Two new paths to drive political innovation
Competition and new frontiers are the main drivers for innovation.
Every year, hundreds of innovative companies come into existence solely because we can create new economic entities from scratch. We have blank slates to experiment with and try new technologies, processes, and business models. However, why don’t we observe such innovations in Government-related Institutions like Law, Regulations, Media, Public Transportation, and Health?
The reason lies in the very nature of the industry.
Governments are closed and monopolistic systems. They face significant barriers to entry. It’s nearly impossible to start a new country. Even if you are a high-level politician, implementing a simple change depends on convincing hundreds of people or enacting sweeping laws, which is extremely difficult and often ineffective.
Without experimentation, trial and error, and clean slates, there can be no innovation.
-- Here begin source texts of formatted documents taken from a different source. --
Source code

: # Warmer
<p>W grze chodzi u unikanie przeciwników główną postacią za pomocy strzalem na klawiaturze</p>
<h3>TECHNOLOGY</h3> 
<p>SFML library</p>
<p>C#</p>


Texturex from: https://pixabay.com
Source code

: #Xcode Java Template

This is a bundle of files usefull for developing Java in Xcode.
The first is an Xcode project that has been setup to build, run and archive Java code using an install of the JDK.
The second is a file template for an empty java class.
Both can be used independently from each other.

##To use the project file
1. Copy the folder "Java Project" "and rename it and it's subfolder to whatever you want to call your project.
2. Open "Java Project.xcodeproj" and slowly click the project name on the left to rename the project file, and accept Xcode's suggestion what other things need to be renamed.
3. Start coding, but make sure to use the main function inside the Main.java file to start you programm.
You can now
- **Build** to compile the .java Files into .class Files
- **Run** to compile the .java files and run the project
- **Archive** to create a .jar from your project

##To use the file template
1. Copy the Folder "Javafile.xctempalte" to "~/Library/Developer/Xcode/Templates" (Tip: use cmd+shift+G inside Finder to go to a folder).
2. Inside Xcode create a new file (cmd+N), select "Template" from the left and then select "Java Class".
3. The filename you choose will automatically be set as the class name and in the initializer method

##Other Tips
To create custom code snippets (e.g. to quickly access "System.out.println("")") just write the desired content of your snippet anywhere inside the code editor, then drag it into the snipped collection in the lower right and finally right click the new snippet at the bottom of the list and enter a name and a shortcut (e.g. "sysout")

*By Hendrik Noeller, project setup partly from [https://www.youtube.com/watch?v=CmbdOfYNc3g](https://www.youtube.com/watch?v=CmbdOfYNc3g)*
Nevertheless, in the past decade, this situation has been rapidly changing, driven by two major new frontiers: the Internet and Charter Cities.
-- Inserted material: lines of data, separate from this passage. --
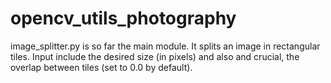 # opencv_utils_photography
image_splitter.py  is so far the main module. It splits an image in rectangular tiles. Input include the desired size (in pixels) and also and crucial, the overlap between tiles (set to 0.0 by default).

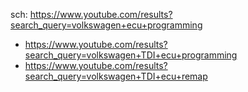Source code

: sch: https://www.youtube.com/results?search_query=volkswagen+ecu+programming
- https://www.youtube.com/results?search_query=volkswagen+TDI+ecu+programming
- https://www.youtube.com/results?search_query=volkswagen+TDI+ecu+remap

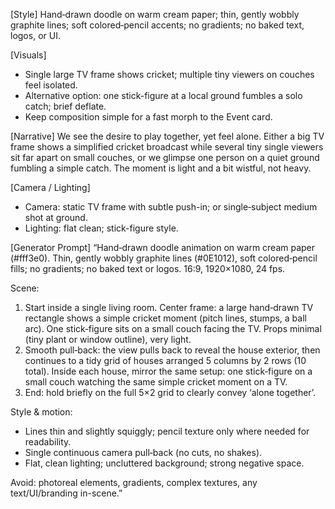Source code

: [Style]
Hand‑drawn doodle on warm cream paper; thin, gently wobbly graphite lines; soft colored‑pencil accents; no gradients; no baked text, logos, or UI.

 
[Visuals]
- Single large TV frame shows cricket; multiple tiny viewers on couches feel isolated.
- Alternative option: one stick-figure at a local ground fumbles a solo catch; brief deflate.
- Keep composition simple for a fast morph to the Event card.

[Narrative]
We see the desire to play together, yet feel alone. Either a big TV frame shows a simplified cricket broadcast while several tiny single viewers sit far apart on small couches, or we glimpse one person on a quiet ground fumbling a simple catch. The moment is light and a bit wistful, not heavy.

[Camera / Lighting]
- Camera: static TV frame with subtle push-in; or single‑subject medium shot at ground.
- Lighting: flat clean; stick-figure style.


[Generator Prompt]
“Hand‑drawn doodle animation on warm cream paper (#fff3e0). Thin, gently wobbly graphite lines (#0E1012), soft colored‑pencil fills; no gradients; no baked text or logos. 16:9, 1920×1080, 24 fps.

Scene:
1) Start inside a single living room. Center frame: a large hand‑drawn TV rectangle shows a simple cricket moment (pitch lines, stumps, a ball arc). One stick‑figure sits on a small couch facing the TV. Props minimal (tiny plant or window outline), very light.
2) Smooth pull‑back: the view pulls back to reveal the house exterior, then continues to a tidy grid of houses arranged 5 columns by 2 rows (10 total). Inside each house, mirror the same setup: one stick‑figure on a small couch watching the same simple cricket moment on a TV.
3) End: hold briefly on the full 5×2 grid to clearly convey ‘alone together’.

Style & motion:
- Lines thin and slightly squiggly; pencil texture only where needed for readability.
- Single continuous camera pull‑back (no cuts, no shakes).
- Flat, clean lighting; uncluttered background; strong negative space.

Avoid: photoreal elements, gradients, complex textures, any text/UI/branding in-scene.”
Charter cities are semi-autonomous regions established by a country, granted special jurisdiction and distinct laws, such as commercial, regulatory, tax, and property rights laws. The model aims to foster governance innovation and attract capital to accelerate social development and economic growth on a small scale. Some examples are Próspera in Honduras, Shenzhen in China, and DIFC in Dubai.
While undeniably powerful, this approach is still slow and dependent on technologically progressive governments. Rolling these initiatives out requires substantial energy and time for convincing and reforming. For instance, it took +5 years just for Próspera to establish the necessary new laws to initiate the project.
On the other hand, the Internet represents a completely new paradigm of innovation. It’s a genuinely uncharted frontier. It has enabled numerous successful experiments within Institutions, such as Media (Social Media), Education (MOOCs), and Currency (Cryptocurrencies). Moreover, in recent years, it has unlocked the rise of new types of communities, cities, and even countries, often referred to as Startup Societies.
These startups emerge as online collectives of like-minded individuals collaborating to drive innovation in specific aspects of the existing civic framework, such as Health Regulation, Public Architecture, and Governance.
Patri Friedman, a pioneer in governance competition, coined these initiatives as Sovereign Communities. They encompass a wide spectrum, ranging from co-living networks distributed across several pre-existing jurisdictions, such as Cabin City, which focuses on lifestyle innovation, to Network States, which are ambitious projects aiming to establish new diplomatic-recognized sovereign nations, such as Afropolitan and Praxis.
We have now entered an era where political change is no longer solely a function of voice. We have finally reached the technological and cultural point where we can establish new institutions from the ground up.
And, in the coming years, these new startups will demonstrate their best ability: to transform political scarcity into abundance.